Dataset entries
----------------
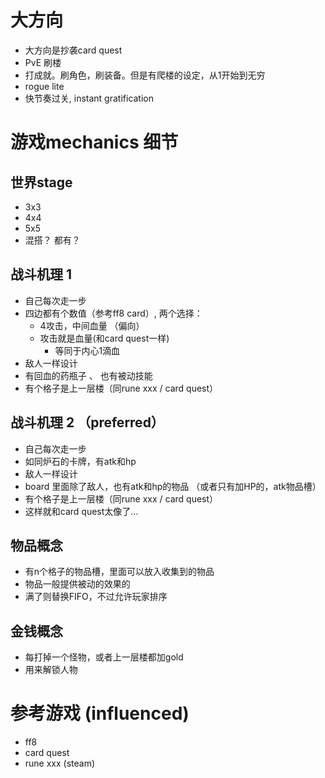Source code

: # 大方向

* 大方向是抄袭card quest
* PvE 刷楼
* 打成就。刷角色，刷装备。但是有爬楼的设定，从1开始到无穷
* rogue lite
* 快节奏过关, instant gratification

# 游戏mechanics 细节

## 世界stage
* 3x3
* 4x4
* 5x5
* 混搭？ 都有？

## 战斗机理 1
* 自己每次走一步
* 四边都有个数值（参考ff8 card）, 两个选择：
    * 4攻击，中间血量 （偏向）
    * 攻击就是血量(和card quest一样)
        * 等同于内心1滴血
* 敌人一样设计
* 有回血的药瓶子 、 也有被动技能
* 有个格子是上一层楼（同rune xxx / card quest）

## 战斗机理 2 （preferred）
* 自己每次走一步
* 如同炉石的卡牌，有atk和hp
* 敌人一样设计
* board 里面除了敌人，也有atk和hp的物品 （或者只有加HP的，atk物品槽）
* 有个格子是上一层楼（同rune xxx / card quest）
* 这样就和card quest太像了...

## 物品概念
* 有n个格子的物品槽，里面可以放入收集到的物品
* 物品一般提供被动的效果的
* 满了则替换FIFO，不过允许玩家排序

## 金钱概念
* 每打掉一个怪物，或者上一层楼都加gold
* 用来解锁人物

# 参考游戏 (influenced)
* ff8
* card quest
* rune xxx (steam)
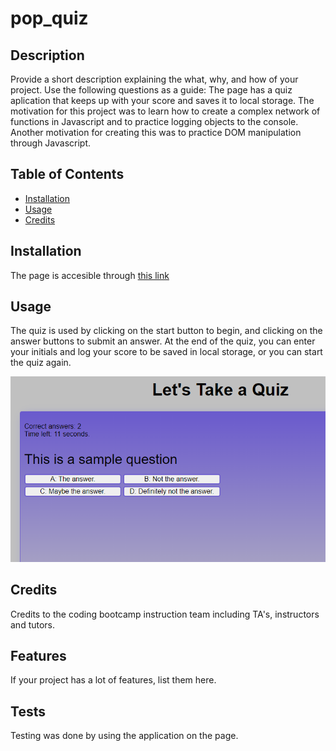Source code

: # pop_quiz
## Description
Provide a short description explaining the what, why, and how of your project. Use the following questions as a guide:
The page has a quiz aplication that keeps up with your score and saves it to local storage.
The motivation for this project was to learn how to create a complex network of functions in Javascript and to practice logging objects to the console.
Another motivation for creating this was to practice DOM manipulation through Javascript.
## Table of Contents
- [Installation](#installation)
- [Usage](#usage)
- [Credits](#credits)
## Installation
The page is accesible through [this link](https://jmarq019.github.io/pop_quiz/)
## Usage
The quiz is used by clicking on the start button to begin, and clicking on the answer buttons to submit an answer. At the end of the quiz, you can enter your initials and log your score to be saved in local storage, or you can start the quiz again.

![a screenshot of the page](./assets/images/pop_quiz_demo.png)
## Credits
Credits to the coding bootcamp instruction team including TA's, instructors and tutors.
## Features
If your project has a lot of features, list them here.
## Tests
Testing was done by using the application on the page.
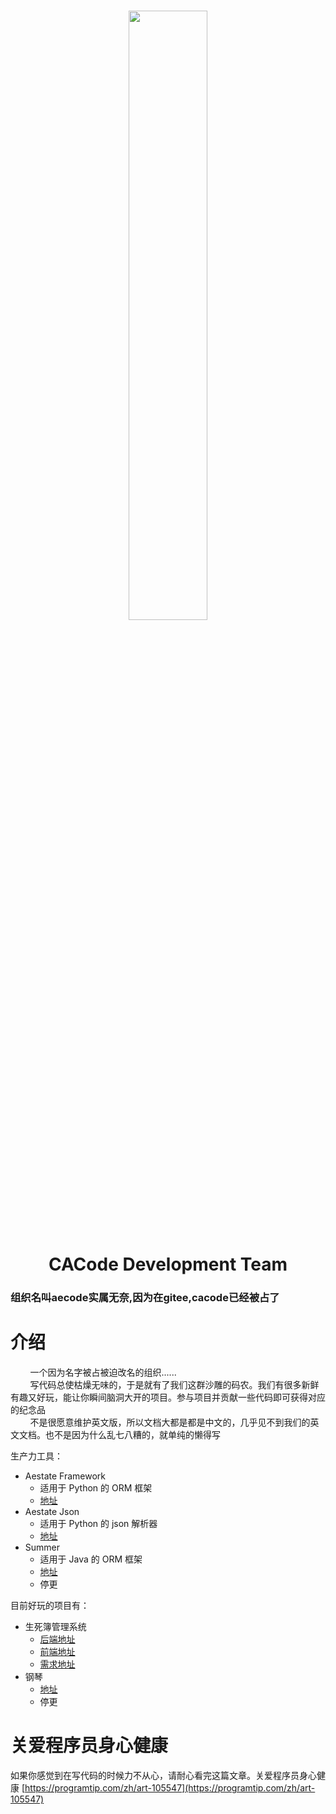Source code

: <h1 align="center">
<img src="https://gitee.com/aecode/readme/raw/master/img/icon_dev.png" width="50%">
<!-- <img src="img/icon_dev.png" width="50%"> -->
</h1>
<h1 align="center">CACode Development Team</h1>

### 组织名叫aecode实属无奈,因为在gitee,cacode已经被占了

# 介绍
&nbsp;&nbsp;&nbsp;&nbsp;&nbsp;&nbsp;&nbsp;&nbsp;一个因为名字被占被迫改名的组织......  
&nbsp;&nbsp;&nbsp;&nbsp;&nbsp;&nbsp;&nbsp;&nbsp;写代码总使枯燥无味的，于是就有了我们这群沙雕的码农。我们有很多新鲜有趣又好玩，能让你瞬间脑洞大开的项目。参与项目并贡献一些代码即可获得对应的纪念品  
&nbsp;&nbsp;&nbsp;&nbsp;&nbsp;&nbsp;&nbsp;&nbsp;不是很愿意维护英文版，所以文档大都是都是中文的，几乎见不到我们的英文文档。也不是因为什么乱七八糟的，就单纯的懒得写

生产力工具：

- Aestate Framework
  - 适用于 Python 的 ORM 框架
  - [地址](https://gitee.com/cacode_cctvadmin/aestate)
- Aestate Json
  - 适用于 Python 的 json 解析器
  - [地址](https://gitee.com/cacode_cctvadmin/aestate-json)
- Summer
  - 适用于 Java 的 ORM 框架
  - [地址](https://gitee.com/cacode_cctvadmin/CACode-Summer)
  - 停更

目前好玩的项目有：

- 生死簿管理系统
  - [后端地址](https://gitee.com/cacode_cctvadmin/diaboli-mundi-back)
  - [前端地址](https://gitee.com/cacode_cctvadmin/diaboli-mundi-view)
  - [需求地址](https://gitee.com/cacode_cctvadmin/diaboli-needs)
- 钢琴
  - [地址](https://gitee.com/cacode_cctvadmin/Piano)
  - 停更

# 关爱程序员身心健康

如果你感觉到在写代码的时候力不从心，请耐心看完这篇文章。关爱程序员身心健康
[https://programtip.com/zh/art-105547](https://programtip.com/zh/art-105547)
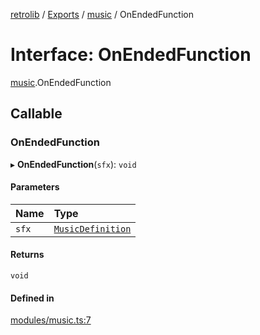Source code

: [retrolib](../README.md) / [Exports](../modules.md) / [music](../modules/music.md) / OnEndedFunction

# Interface: OnEndedFunction

[music](../modules/music.md).OnEndedFunction

## Callable

### OnEndedFunction

▸ **OnEndedFunction**(`sfx`): `void`

#### Parameters

| Name | Type |
| :------ | :------ |
| `sfx` | [`MusicDefinition`](../classes/MusicDefinition.md) |

#### Returns

`void`

#### Defined in

[modules/music.ts:7](https://github.com/philbgarner/retrolib/blob/f0d6031/src/modules/music.ts#L7)
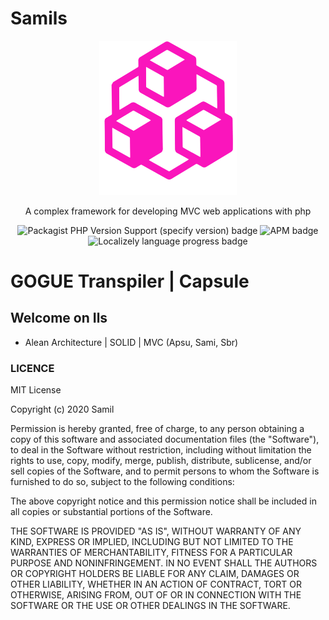# Samils

<p align="center">
  <img width="220" src="docs/assets/images/logo.png" />
</p>

<p align="center">A complex framework for developing MVC web applications with php</p>

<p align="center">
  <img alt="Packagist PHP Version Support (specify version) badge" src="https://img.shields.io/badge/php-%3E%3D5.3.9-blue?style=for-the-badge">
  <img alt="APM badge" src="https://img.shields.io/badge/license-MIT-green?style=for-the-badge" />
  <img alt="Localizely language progress badge" src="https://img.shields.io/badge/English%20(US)-97%25-green?style=for-the-badge">
</p>

# GOGUE Transpiler | Capsule

## Welcome on Ils

- Alean Architecture | SOLID | MVC (Apsu, Sami, Sbr)

### LICENCE

MIT License

Copyright (c) 2020 Samil

Permission is hereby granted, free of charge, to any person obtaining a copy
of this software and associated documentation files (the "Software"), to deal
in the Software without restriction, including without limitation the rights
to use, copy, modify, merge, publish, distribute, sublicense, and/or sell
copies of the Software, and to permit persons to whom the Software is
furnished to do so, subject to the following conditions:

The above copyright notice and this permission notice shall be included in all
copies or substantial portions of the Software.

THE SOFTWARE IS PROVIDED "AS IS", WITHOUT WARRANTY OF ANY KIND, EXPRESS OR
IMPLIED, INCLUDING BUT NOT LIMITED TO THE WARRANTIES OF MERCHANTABILITY,
FITNESS FOR A PARTICULAR PURPOSE AND NONINFRINGEMENT. IN NO EVENT SHALL THE
AUTHORS OR COPYRIGHT HOLDERS BE LIABLE FOR ANY CLAIM, DAMAGES OR OTHER
LIABILITY, WHETHER IN AN ACTION OF CONTRACT, TORT OR OTHERWISE, ARISING FROM,
OUT OF OR IN CONNECTION WITH THE SOFTWARE OR THE USE OR OTHER DEALINGS IN THE
SOFTWARE.

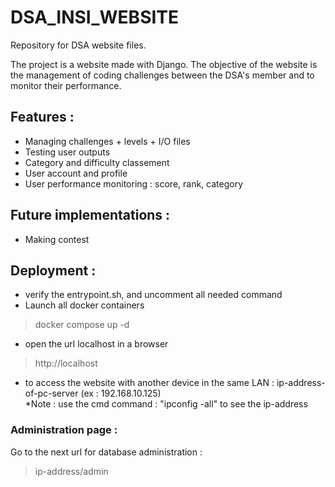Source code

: # DSA_INSI_WEBSITE
Repository for DSA website files.

The project is a website made with Django. The objective of the website is the management of coding challenges between the DSA's member and to monitor their performance.

## Features : 
- Managing challenges + levels + I/O files
- Testing user outputs
- Category and difficulty classement
- User account and profile
- User performance monitoring : score, rank, category

## Future implementations :
- Making contest

## Deployment :
- verify the entrypoint.sh, and uncomment all needed command
- Launch all docker containers
> docker compose up -d
- open the url localhost in a browser
> http://localhost
- to access the website with another device in the same LAN : ip-address-of-pc-server (ex : 192.168.10.125) </br>
*Note : use the cmd command : "ipconfig -all" to see the ip-address

### Administration page :
Go to the next url for database administration :
> ip-address/admin
</br>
----------------
> TRY IT
Working through the entries above, copy every line in which "storage" is found.

> EXERCISE SOLUTION
The page has a quiz aplication that keeps up with your score and saves it to local storage.
The quiz is used by clicking on the start button to begin, and clicking on the answer buttons to submit an answer. At the end of the quiz, you can enter your initials and log your score to be saved in local storage, or you can start the quiz again.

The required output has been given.